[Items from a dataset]
***

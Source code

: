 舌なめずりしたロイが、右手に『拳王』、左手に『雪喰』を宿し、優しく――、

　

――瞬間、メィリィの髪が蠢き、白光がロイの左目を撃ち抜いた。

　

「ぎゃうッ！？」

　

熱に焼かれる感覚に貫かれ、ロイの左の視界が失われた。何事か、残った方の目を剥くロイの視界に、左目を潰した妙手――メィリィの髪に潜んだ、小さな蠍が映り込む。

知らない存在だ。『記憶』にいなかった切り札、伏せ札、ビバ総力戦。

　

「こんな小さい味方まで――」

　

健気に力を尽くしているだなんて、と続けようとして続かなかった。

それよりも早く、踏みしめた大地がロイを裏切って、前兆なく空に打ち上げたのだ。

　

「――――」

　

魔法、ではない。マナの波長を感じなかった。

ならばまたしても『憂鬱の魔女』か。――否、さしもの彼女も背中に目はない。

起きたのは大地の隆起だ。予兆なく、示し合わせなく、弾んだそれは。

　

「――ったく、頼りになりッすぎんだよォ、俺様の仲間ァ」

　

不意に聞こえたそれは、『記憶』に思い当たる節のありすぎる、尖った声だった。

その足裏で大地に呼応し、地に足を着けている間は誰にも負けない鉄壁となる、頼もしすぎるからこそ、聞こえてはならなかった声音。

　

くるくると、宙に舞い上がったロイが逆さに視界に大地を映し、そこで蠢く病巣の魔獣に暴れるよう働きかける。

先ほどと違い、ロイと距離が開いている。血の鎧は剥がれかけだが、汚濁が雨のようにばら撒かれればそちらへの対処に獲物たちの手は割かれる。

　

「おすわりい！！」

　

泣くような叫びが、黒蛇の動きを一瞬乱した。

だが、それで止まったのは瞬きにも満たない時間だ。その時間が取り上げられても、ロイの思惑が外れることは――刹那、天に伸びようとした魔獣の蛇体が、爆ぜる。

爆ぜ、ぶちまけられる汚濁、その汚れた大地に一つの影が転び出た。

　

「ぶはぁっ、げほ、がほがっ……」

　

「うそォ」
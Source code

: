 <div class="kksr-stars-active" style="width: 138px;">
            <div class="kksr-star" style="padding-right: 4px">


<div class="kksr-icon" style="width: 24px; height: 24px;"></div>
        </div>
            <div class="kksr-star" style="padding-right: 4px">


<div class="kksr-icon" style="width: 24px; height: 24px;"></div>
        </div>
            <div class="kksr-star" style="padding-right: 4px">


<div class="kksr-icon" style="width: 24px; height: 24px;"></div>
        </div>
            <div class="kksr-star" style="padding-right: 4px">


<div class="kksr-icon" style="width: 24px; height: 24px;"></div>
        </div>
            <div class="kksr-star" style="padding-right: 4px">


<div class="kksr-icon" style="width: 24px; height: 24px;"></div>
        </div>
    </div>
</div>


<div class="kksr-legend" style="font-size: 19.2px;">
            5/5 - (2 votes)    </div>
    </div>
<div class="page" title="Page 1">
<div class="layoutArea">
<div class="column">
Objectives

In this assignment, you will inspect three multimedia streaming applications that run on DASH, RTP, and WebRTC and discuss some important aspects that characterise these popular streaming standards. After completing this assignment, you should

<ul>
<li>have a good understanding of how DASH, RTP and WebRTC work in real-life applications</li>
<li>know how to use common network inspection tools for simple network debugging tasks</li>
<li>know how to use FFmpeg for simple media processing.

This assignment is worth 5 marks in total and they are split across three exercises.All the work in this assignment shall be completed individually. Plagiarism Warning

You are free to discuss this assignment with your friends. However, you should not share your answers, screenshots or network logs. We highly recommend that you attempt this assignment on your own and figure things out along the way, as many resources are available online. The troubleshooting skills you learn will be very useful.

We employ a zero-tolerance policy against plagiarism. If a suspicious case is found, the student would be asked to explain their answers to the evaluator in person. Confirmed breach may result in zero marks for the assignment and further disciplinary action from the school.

***

▶ Exercise goal:
One figure is all that is needed: the number of lines above in which the word "network" appears.

▶ Answer box:
2